How to be the best training partner.
What does it mean to be a good training partner? Well, first it’s important to understand that there is a huge difference between being a good training partner and being the best training partner. And we should all want to try to be the best, for ourselves and our peers. There are a few things to keep in mind when training with others.
- Don’t fight
When we are learning and drilling techniques, some people like to try and make their partner really work for it. They immediately fight back and struggle, preventing their partner from trying the technique they just learned. Not cool. Drilling is about learning and practicing. So when you’re making your partner struggle, you’re taking away their chance to work on new moves. Challenge during rolls, not drills. Let your partner practice the new technique without fighting back so that they can build up the right feel for it before trying it out in a roll.
2. Moving with Intent
For every technique, there is a baseline direction in which most people will move. It all comes down to averages. A great training partner will move the way they would be expected to. We’re all different, so some of us might react and move a different way. But when somebody else is learning something new, it’s most helpful for them to know what should happen and where their opponent should be. So if I direct you to fall or move a certain way when somebody is drilling, it’s just because that’s how the average person reacts. Drilling is about building the foundation, the concrete. A new technique should be learned with what is supposed to happen before being challenged with the unexpected abstract.

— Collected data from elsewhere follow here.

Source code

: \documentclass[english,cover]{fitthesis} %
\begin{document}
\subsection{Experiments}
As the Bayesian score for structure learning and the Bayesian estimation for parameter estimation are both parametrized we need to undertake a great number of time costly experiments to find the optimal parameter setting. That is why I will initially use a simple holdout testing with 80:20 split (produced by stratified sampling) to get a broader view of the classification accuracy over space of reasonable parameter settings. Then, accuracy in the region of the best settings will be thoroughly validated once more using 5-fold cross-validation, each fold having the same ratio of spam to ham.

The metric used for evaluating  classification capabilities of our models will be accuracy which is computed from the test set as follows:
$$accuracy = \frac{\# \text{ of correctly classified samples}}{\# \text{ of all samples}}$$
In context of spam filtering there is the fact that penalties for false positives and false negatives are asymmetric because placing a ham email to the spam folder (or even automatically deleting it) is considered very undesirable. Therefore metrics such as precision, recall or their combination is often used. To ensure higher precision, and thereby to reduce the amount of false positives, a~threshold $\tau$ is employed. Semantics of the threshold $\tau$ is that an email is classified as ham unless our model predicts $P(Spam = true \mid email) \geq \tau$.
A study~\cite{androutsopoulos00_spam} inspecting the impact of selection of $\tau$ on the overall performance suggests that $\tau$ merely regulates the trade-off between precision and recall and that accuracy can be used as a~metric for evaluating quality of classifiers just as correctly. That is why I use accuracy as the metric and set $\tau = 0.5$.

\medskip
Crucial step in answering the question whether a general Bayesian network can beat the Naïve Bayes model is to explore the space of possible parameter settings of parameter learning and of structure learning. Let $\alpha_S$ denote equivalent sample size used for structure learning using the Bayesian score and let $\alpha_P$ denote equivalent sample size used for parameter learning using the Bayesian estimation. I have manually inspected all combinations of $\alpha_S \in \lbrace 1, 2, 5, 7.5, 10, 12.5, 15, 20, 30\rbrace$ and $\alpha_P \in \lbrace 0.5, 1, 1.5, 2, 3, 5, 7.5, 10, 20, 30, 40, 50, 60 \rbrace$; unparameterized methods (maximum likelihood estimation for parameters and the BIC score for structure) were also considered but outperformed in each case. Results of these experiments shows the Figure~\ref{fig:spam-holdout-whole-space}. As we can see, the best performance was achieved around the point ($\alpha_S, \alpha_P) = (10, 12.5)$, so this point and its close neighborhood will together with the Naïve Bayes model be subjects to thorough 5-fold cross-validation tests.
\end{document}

Giving feedback to your training partner is a double-edged sword. On the one hand, it can be really helpful. But it must be absolutely accurate. Obviously, a bad partner gives completely incorrect information, their personal opinion of how it should be done, (which is almost always wrong), or is just negative without being helpful. I’m always listening during class, so I’ll call somebody out giving bad advice on a technique. But it still happens. The best partner knows exactly how I teach the technique and can repeat it exactly how I taught it. This helps reinforce my instructions so that the technique is learned correctly the first time.
The best partners, and the best students, also ask questions. Asking how they felt about how well they did the technique or if it felt right can help the other person to better analyze what they just practiced. It’s also really important to ask the instructor questions. If it didn’t feel right and you’re not sure why ask me. The students who do best are the ones that ask questions.
Brazilian Jiu-Jitsu is an intimate art. Even more than most martial arts, you and your training partner are going to be in each other’s personal space. So it really helps to trust that the person you’re training with is going to help you succeed and improve. Being a bad training partner doesn’t just hold back everybody else, it holds you back too.